(Exercise data)

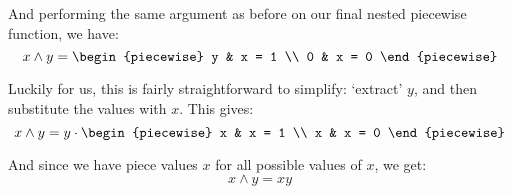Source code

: \begin{example}
    And performing the same argument as before on our final nested piecewise function, we have:
    $$
        x\land y = \begin{piecewise}
            y & x = 1 \\
            0 & x = 0
        \end{piecewise}
    $$

    Luckily for us, this is fairly straightforward to simplify: `extract' $y$, and then substitute the values with $x$. This gives:
    $$
        x\land y = y\cdot\begin{piecewise}
            x & x = 1 \\
            x & x = 0
        \end{piecewise}
    $$

    And since we have piece values $x$ for all possible values of $x$, we get:
    $$
        x\land y = xy
    $$
\end{example}

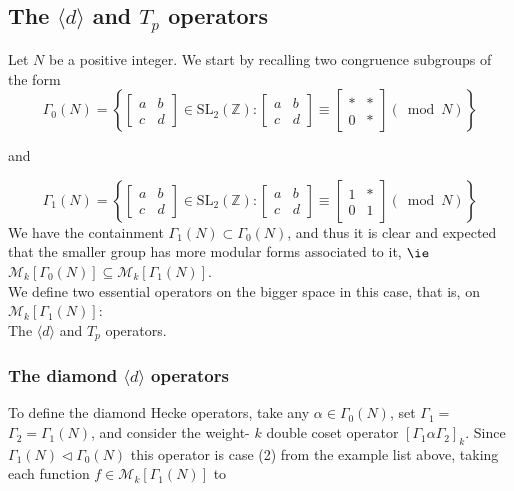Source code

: \subsection{The $\langle d\rangle$ and $T_{p}$ operators}
Let $N$ be a positive integer. We start by recalling two congruence subgroups of the form 
$$
\Gamma_{0}(N)=\left\{\left[\begin{array}{ll}
a & b \\
c & d
\end{array}\right] \in \mathrm{SL}_{2}(\mathbb{Z}):\left[\begin{array}{ll}
a & b \\
c & d
\end{array}\right] \equiv\left[\begin{array}{ll}
* & * \\
0 & *
\end{array}\right](\bmod N)\right\}
$$

and

$$
\Gamma_{1}(N)=\left\{\left[\begin{array}{ll}
a & b \\
c & d
\end{array}\right] \in \mathrm{SL}_{2}(\mathbb{Z}):\left[\begin{array}{ll}
a & b \\
c & d
\end{array}\right] \equiv\left[\begin{array}{ll}
1 & * \\
0 & 1
\end{array}\right](\bmod N)\right\}
$$
We have the containment $\Gamma_{1}(N) \subset \Gamma_{0}(N)$, and thus it is clear and expected that the smaller group has more modular forms associated to it, $\ie$  $\mathcal{M}_{k}\left[\Gamma_{0}(N)\right] \subseteq \mathcal{M}_{k}\left[\Gamma_{1}(N)\right]$.\\
We define two essential operators on the bigger space in this case, that is, on $\mathcal{M}_{k}\left[\Gamma_{1}(N)\right]$: \\The $\langle d\rangle$ and $T_{p}$ operators.

\subsubsection{The diamond $\langle d \rangle $ operators}
To define the diamond Hecke operators, take any $\alpha \in \Gamma_{0}(N)$, set $\Gamma_{1}=$ $\Gamma_{2}=\Gamma_{1}(N)$, and consider the weight- $k$ double coset operator $\left[\Gamma_{1} \alpha \Gamma_{2}\right]_{k}$. Since $\Gamma_{1}(N) \triangleleft \Gamma_{0}(N)$ this operator is case (2) from the example list above, taking each function $f \in \mathcal{M}_{k}\left[\Gamma_{1}(N)\right]$ to

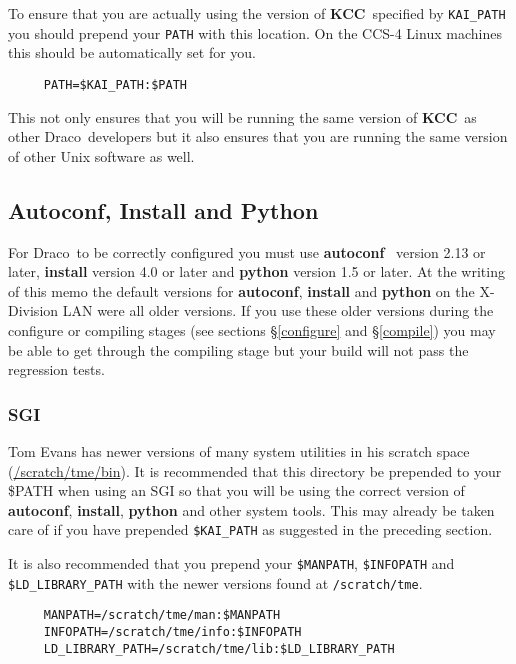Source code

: \documentclass[10pt]{nmemo}
\newcommand{\comp}[1]{\normalfont\normalsize\texttt{#1}}
\newcommand{\draco}{{\normalfont\sffamily Draco}}
\newcommand{\kcc}{{\normalfont\bfseries KCC}}
\begin{document}
To ensure that you are actually using the version of \kcc\ specified by
\comp{KAI\_PATH} you should prepend your \comp{PATH} with this
location.  On the CCS-4 Linux machines this should be automatically
set for you. 

\footnotesize
\begin{verbatim}
     PATH=$KAI_PATH:$PATH
\end{verbatim}
\normalsize

This not only ensures that you will be running the same version of
\kcc\ as other \draco\ developers but it also ensures that you are
running the same version of other Unix software as well.

\subsection{Autoconf, Install and Python}

For \draco\ to be correctly configured you must use
\textbf{autoconf}~\cite{autoconf} version 2.13 or later, \textbf{install}
version 4.0 or later and \textbf{python} version 1.5 or later.  At the
writing of this memo the default versions for \textbf{autoconf},
\textbf{install} and \textbf{python} on the X-Division LAN were all older
versions.  If you use these older versions during the configure or
compiling stages (see sections \S\ref{configure} and \S\ref{compile})
you may be able to get through the compiling stage but your build will
not pass the regression tests.  

\subsubsection{SGI}

Tom Evans has newer versions of many system utilities in his scratch
space (\url{/scratch/tme/bin}).  It is recommended that this
directory be prepended to your \$PATH when using an SGI so that you
will be using the correct version of \textbf{autoconf},
\textbf{install}, \textbf{python} and other system tools.  This may
already be taken care of if you have prepended \comp{\$KAI\_PATH} as
suggested in the preceding section.

It is also recommended that you prepend your \comp{\$MANPATH},
\comp{\$INFOPATH} and \comp{\$LD\_LIBRARY\_PATH} with the newer
versions found at \comp{/scratch/tme}.

\footnotesize
\begin{verbatim}
     MANPATH=/scratch/tme/man:$MANPATH
     INFOPATH=/scratch/tme/info:$INFOPATH
     LD_LIBRARY_PATH=/scratch/tme/lib:$LD_LIBRARY_PATH
\end{verbatim} %
\normalsize
\end{document}
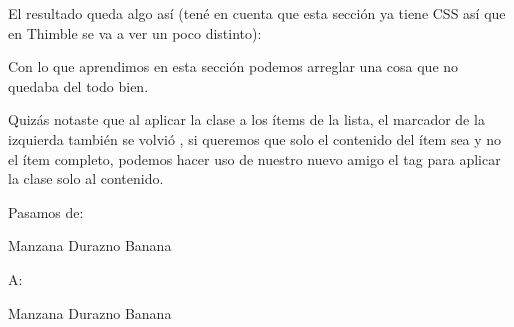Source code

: \documentclass[letterpaper,10pt,spanish]{sphinxmanual}
\begin{document}
El resultado queda algo así (tené en cuenta que esta sección ya tiene CSS así
que en Thimble se va a ver un poco distinto):



Con lo que aprendimos en esta sección podemos arreglar una cosa que no quedaba
del todo bien.

Quizás notaste que al aplicar la clase  a los ítems de la lista, el
marcador de la izquierda también se volvió , si queremos que solo el
contenido del ítem sea  y no el ítem completo, podemos hacer uso de
nuestro nuevo amigo el tag  para aplicar la clase solo al contenido.

Pasamos de:

%
\begin{sphinxVerbatim}[commandchars=\\\{\}]
   Manzana
  Durazno
   Banana
\end{sphinxVerbatim}



A:

%
\begin{sphinxVerbatim}[commandchars=\\\{\}]
   Manzana
  Durazno
   Banana
\end{sphinxVerbatim}
\end{document}
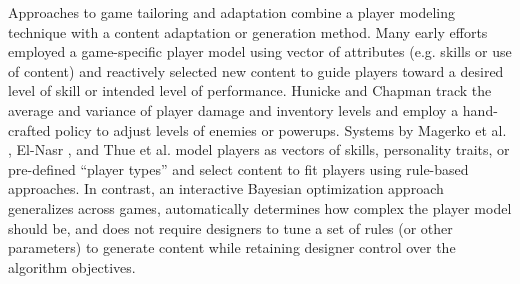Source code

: \documentclass{sig-alternate}
\begin{document}
Approaches to game tailoring and adaptation combine a player modeling technique with a content adaptation or generation method. Many early efforts employed a game-specific player model using vector of attributes (e.g. skills or use of content) and reactively selected new content to guide players toward a desired level of skill or intended level of performance. Hunicke and Chapman \cite{hunicke2004:dda} track the average and variance of player damage and inventory levels and employ a hand-crafted policy to adjust levels of enemies or powerups. 
Systems by Magerko et al. \cite{magerko2006:isat}, El-Nasr \cite{seifel-nasr2007:mirage}, and Thue et al. \cite{thue2007:storytell-pm} model players as vectors of skills, personality traits, or pre-defined ``player types'' and select content to fit players using rule-based approaches. In contrast, an interactive Bayesian optimization approach generalizes across games, automatically determines how complex the player model should be, and does not require designers to tune a set of rules (or other parameters) to generate content while retaining designer control over the algorithm objectives. 


\end{document}
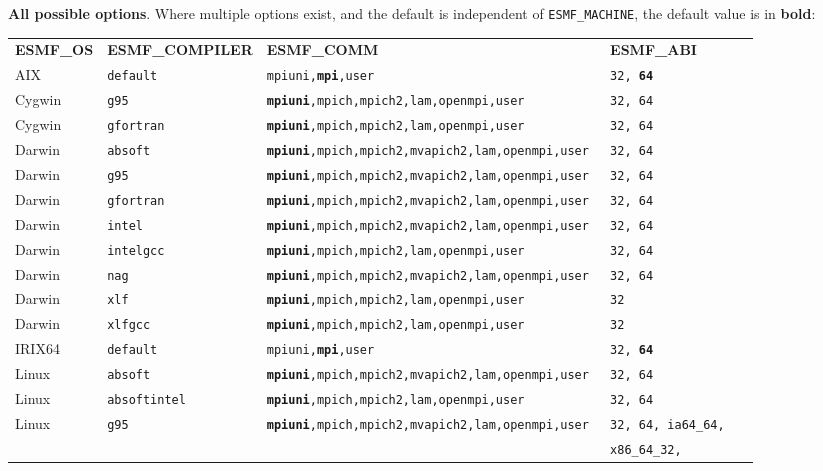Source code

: {\bf All possible options}. Where multiple options exist, and the default is independent
of {\tt ESMF\_MACHINE}, the default value is in {\bf bold}:

\vspace{1ex}


\begin{longtable}{lllll}
  {\bfseries\footnotesize ESMF\_OS} &{\bfseries\footnotesize ESMF\_COMPILER} & {\bfseries\footnotesize ESMF\_COMM} & {\bfseries\footnotesize ESMF\_ABI} \\

AIX     &\tt default     &\tt mpiuni,{\bf mpi},user      &\tt 32, {\bf 64} \\
Cygwin  &\tt g95         &\tt {\bf mpiuni},mpich,mpich2,lam,openmpi,user &\tt 32, 64 \\
Cygwin  &\tt gfortran    &\tt {\bf mpiuni},mpich,mpich2,lam,openmpi,user &\tt 32, 64 \\
Darwin  &\tt absoft      &\tt {\bf mpiuni},mpich,mpich2,mvapich2,lam,openmpi,user &\tt 32, 64 \\
Darwin  &\tt g95         &\tt {\bf mpiuni},mpich,mpich2,mvapich2,lam,openmpi,user &\tt 32, 64 \\
Darwin  &\tt gfortran    &\tt {\bf mpiuni},mpich,mpich2,mvapich2,lam,openmpi,user &\tt 32, 64 \\
Darwin  &\tt intel       &\tt {\bf mpiuni},mpich,mpich2,mvapich2,lam,openmpi,user &\tt 32, 64 \\
Darwin  &\tt intelgcc    &\tt {\bf mpiuni},mpich,mpich2,lam,openmpi,user &\tt 32, 64 \\
Darwin  &\tt nag         &\tt {\bf mpiuni},mpich,mpich2,mvapich2,lam,openmpi,user &\tt 32, 64 \\
Darwin  &\tt xlf         &\tt {\bf mpiuni},mpich,mpich2,lam,openmpi,user &\tt 32 \\
Darwin  &\tt xlfgcc      &\tt {\bf mpiuni},mpich,mpich2,lam,openmpi,user &\tt 32 \\
IRIX64  &\tt default     &\tt mpiuni,{\bf mpi},user     &\tt 32, {\bf 64} \\
Linux   &\tt absoft      &\tt {\bf mpiuni},mpich,mpich2,mvapich2,lam,openmpi,user &\tt 32, 64 \\
Linux   &\tt absoftintel &\tt {\bf mpiuni},mpich,mpich2,lam,openmpi,user &\tt 32, 64  \\
Linux   &\tt g95         &\tt {\bf mpiuni},mpich,mpich2,mvapich2,lam,openmpi,user &\tt 32, 64, ia64\_64, \\
        &                &                              &\tt x86\_64\_32, \\

\end{longtable}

(End Exercise data)

__What is required__.
Which lines hold the string "ensures"? Copy all of them from the data above.

__Exercise result__.
This not only ensures that you will be running the same version of
\kcc\ as other \draco\ developers but it also ensures that you are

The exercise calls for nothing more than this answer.